(Dataset entries)
[Start of Attachment]
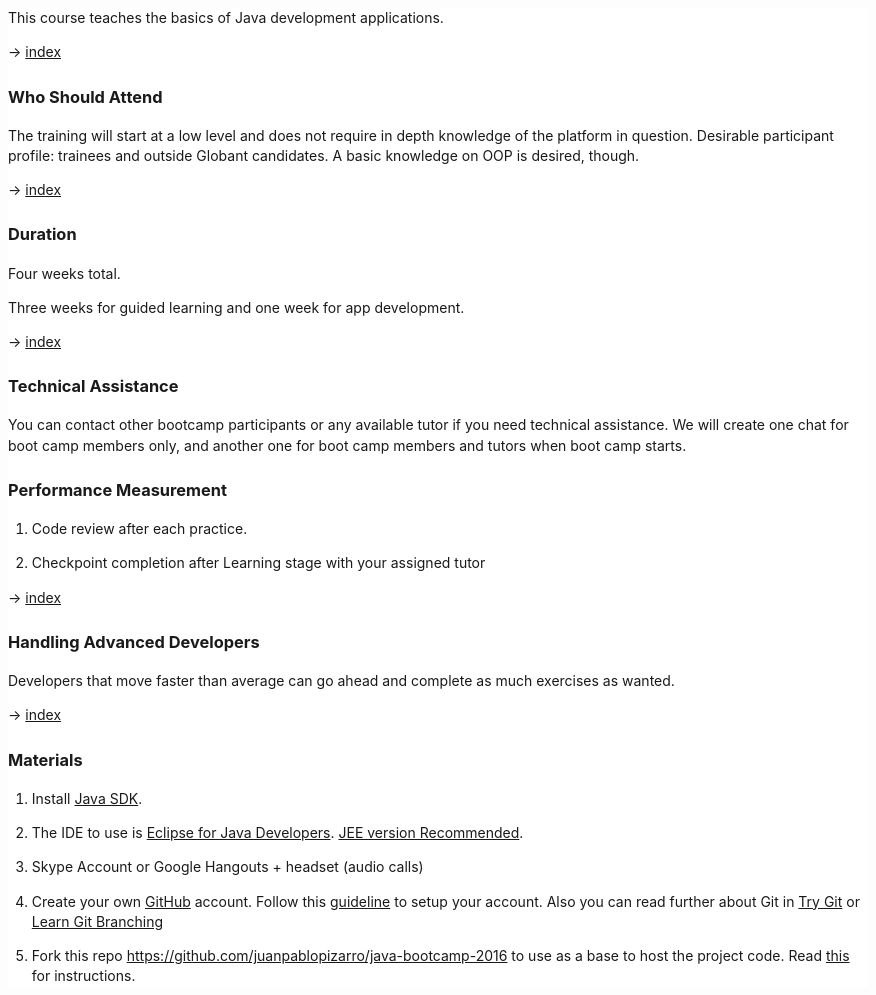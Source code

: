 This course teaches the basics of Java development applications.

→ [index](#index)

### Who Should Attend

The training will start at a low level and does not require in depth knowledge of the platform in question. Desirable participant profile: trainees and outside Globant candidates. A basic knowledge on OOP is desired, though.

→ [index](#index)

### Duration

Four weeks total.

Three weeks for guided learning and one week for app development. 

→ [index](#index)

### Technical Assistance

You can contact other bootcamp participants or any available tutor if you need technical assistance. We will create one chat for boot camp members only, and another one for boot camp members and tutors when boot camp starts.

### Performance Measurement

1. Code review after each practice.

2. Checkpoint completion after Learning stage with your assigned tutor

→ [index](#index)


### Handling Advanced Developers

Developers that move faster than average can go ahead and complete as much exercises as wanted. 

→ [index](#index)

### Materials

1. Install [Java SDK](http://www.oracle.com/technetwork/java/javase/downloads/index.html).

2. The IDE to use is [Eclipse for Java Developers](http://www.eclipse.org/downloads/). [JEE version Recommended](http://www.eclipse.org/downloads/packages/eclipse-ide-java-ee-developers/mars1).

3. Skype Account or Google Hangouts + headset (audio calls)

4. Create your own [GitHub](https://github.com/) account. Follow this [guideline](https://help.github.com/articles/set-up-git) to setup your account. Also you can read further about Git in [Try Git](https://try.github.io/levels/1/challenges/1) or [Learn Git Branching](http://pcottle.github.io/learnGitBranching/)

5. Fork this repo https://github.com/juanpablopizarro/java-bootcamp-2016 to use as a base to host the project code. Read [this](https://help.github.com/articles/fork-a-repo/) for instructions.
[End of Attachment]
--- PROBLEM DETAILS ---
Copy the stretch of the records above that runs from the line with "1. Code review after each practice." through the line with "### Handling Advanced Developers". Both end lines belong in the copy, and nothing else does.

--- FINISHED EXERCISE ---
1. Code review after each practice.

2. Checkpoint completion after Learning stage with your assigned tutor

→ [index](#index)


### Handling Advanced Developers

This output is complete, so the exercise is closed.